======== Dataset records ========
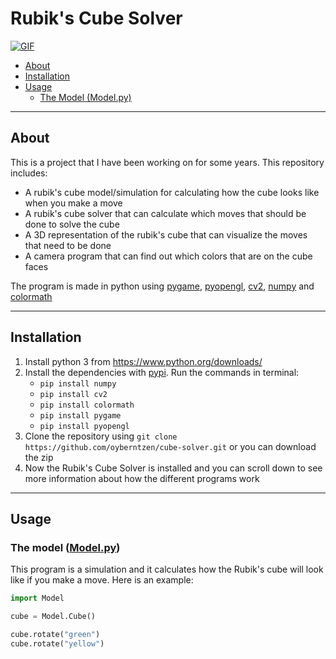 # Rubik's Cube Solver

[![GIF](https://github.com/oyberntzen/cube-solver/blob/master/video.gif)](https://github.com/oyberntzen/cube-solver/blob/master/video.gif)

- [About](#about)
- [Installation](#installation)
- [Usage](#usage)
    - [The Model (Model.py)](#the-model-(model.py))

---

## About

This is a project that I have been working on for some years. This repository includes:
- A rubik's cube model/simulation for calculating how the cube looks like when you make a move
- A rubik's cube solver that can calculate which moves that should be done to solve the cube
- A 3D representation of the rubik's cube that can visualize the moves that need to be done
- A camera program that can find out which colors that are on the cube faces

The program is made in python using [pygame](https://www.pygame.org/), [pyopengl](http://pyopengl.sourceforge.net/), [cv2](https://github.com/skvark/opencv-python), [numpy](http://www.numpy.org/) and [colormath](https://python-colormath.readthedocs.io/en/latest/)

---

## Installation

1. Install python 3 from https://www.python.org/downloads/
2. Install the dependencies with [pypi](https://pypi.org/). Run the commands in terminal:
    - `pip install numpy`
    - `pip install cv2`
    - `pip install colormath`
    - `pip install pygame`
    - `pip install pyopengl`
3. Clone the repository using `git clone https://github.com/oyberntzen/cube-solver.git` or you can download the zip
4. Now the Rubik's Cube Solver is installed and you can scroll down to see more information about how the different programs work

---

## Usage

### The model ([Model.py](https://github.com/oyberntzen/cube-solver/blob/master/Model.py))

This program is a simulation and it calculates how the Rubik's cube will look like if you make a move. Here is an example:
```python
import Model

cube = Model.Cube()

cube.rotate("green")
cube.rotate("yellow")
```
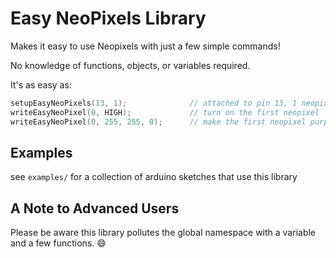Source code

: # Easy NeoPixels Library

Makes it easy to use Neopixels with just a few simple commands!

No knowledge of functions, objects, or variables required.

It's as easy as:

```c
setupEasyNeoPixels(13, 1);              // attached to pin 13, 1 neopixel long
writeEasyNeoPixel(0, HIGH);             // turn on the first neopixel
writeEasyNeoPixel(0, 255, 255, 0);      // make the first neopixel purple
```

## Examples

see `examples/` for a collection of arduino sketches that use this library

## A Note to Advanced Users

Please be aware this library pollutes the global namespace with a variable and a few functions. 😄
========
======== Dataset records ========
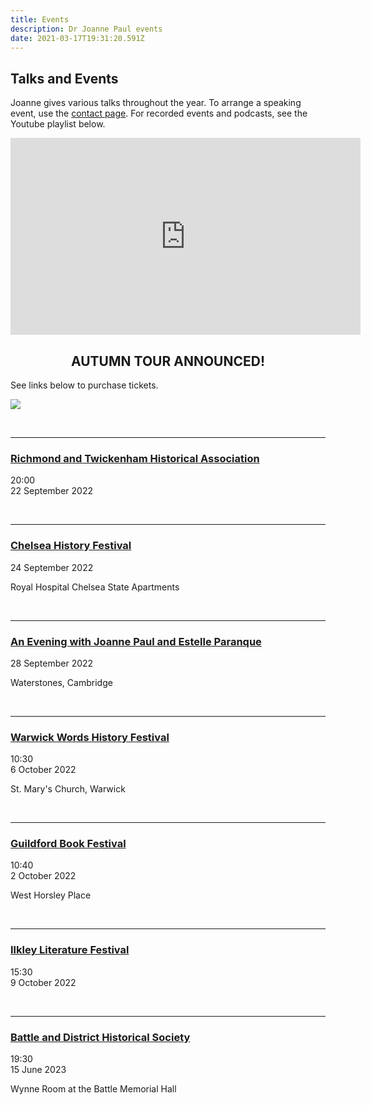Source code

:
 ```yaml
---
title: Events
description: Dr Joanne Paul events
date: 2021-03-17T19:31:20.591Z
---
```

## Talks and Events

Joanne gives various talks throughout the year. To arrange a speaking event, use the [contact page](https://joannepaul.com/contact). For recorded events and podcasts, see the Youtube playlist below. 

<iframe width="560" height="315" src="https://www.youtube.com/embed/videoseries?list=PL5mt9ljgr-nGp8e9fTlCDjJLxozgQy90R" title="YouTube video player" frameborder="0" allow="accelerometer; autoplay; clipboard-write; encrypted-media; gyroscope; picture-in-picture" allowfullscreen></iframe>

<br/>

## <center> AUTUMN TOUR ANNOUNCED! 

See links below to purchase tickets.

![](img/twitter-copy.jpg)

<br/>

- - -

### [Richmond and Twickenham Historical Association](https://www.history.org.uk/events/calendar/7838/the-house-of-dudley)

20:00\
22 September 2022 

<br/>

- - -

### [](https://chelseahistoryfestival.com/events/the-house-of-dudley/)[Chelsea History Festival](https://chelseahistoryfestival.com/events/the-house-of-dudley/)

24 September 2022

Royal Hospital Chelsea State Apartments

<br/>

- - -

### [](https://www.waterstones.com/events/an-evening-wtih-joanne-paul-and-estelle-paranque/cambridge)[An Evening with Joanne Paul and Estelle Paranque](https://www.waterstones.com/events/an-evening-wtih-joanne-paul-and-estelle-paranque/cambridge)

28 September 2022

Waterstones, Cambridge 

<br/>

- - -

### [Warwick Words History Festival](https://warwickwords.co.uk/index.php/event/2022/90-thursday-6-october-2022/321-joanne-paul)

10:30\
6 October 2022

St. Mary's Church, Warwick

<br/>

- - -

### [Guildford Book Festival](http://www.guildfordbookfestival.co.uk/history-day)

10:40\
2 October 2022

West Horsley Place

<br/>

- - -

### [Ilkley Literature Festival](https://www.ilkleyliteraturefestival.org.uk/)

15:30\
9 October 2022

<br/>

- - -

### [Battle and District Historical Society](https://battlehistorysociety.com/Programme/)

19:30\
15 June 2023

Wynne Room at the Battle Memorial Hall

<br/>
========
======== Dataset records ========
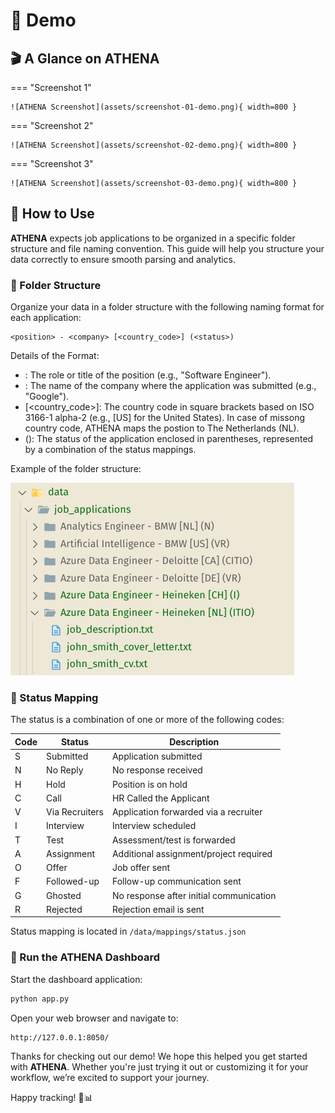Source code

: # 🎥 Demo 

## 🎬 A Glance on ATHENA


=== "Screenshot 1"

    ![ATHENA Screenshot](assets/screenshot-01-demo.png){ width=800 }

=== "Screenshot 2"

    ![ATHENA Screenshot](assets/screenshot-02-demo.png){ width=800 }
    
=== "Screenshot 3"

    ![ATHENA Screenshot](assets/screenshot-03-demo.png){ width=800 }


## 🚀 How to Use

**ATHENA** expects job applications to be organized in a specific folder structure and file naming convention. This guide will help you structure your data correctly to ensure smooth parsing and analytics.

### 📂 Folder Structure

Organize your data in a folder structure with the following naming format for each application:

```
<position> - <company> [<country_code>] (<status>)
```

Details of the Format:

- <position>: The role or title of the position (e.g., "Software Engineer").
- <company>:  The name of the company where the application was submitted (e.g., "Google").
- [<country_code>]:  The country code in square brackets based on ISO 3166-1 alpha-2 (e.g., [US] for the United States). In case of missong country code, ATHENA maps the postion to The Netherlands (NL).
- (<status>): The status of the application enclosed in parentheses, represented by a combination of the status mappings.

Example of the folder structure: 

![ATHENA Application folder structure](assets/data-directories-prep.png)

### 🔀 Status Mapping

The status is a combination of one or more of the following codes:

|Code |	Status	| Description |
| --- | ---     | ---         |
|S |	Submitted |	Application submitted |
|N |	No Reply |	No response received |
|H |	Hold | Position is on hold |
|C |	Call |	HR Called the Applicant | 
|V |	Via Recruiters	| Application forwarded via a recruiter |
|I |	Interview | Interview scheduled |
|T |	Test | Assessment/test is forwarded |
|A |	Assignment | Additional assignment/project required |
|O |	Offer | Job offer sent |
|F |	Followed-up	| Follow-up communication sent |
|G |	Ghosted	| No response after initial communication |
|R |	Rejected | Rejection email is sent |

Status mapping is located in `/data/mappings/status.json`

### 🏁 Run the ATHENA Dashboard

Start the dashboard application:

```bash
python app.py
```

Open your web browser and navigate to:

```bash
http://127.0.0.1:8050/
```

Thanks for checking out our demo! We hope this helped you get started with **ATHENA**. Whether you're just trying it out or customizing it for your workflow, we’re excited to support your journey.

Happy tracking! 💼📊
========
What the task requires:
Return solely the number of lines in the data that include the word "forwarded".

Answer below:
2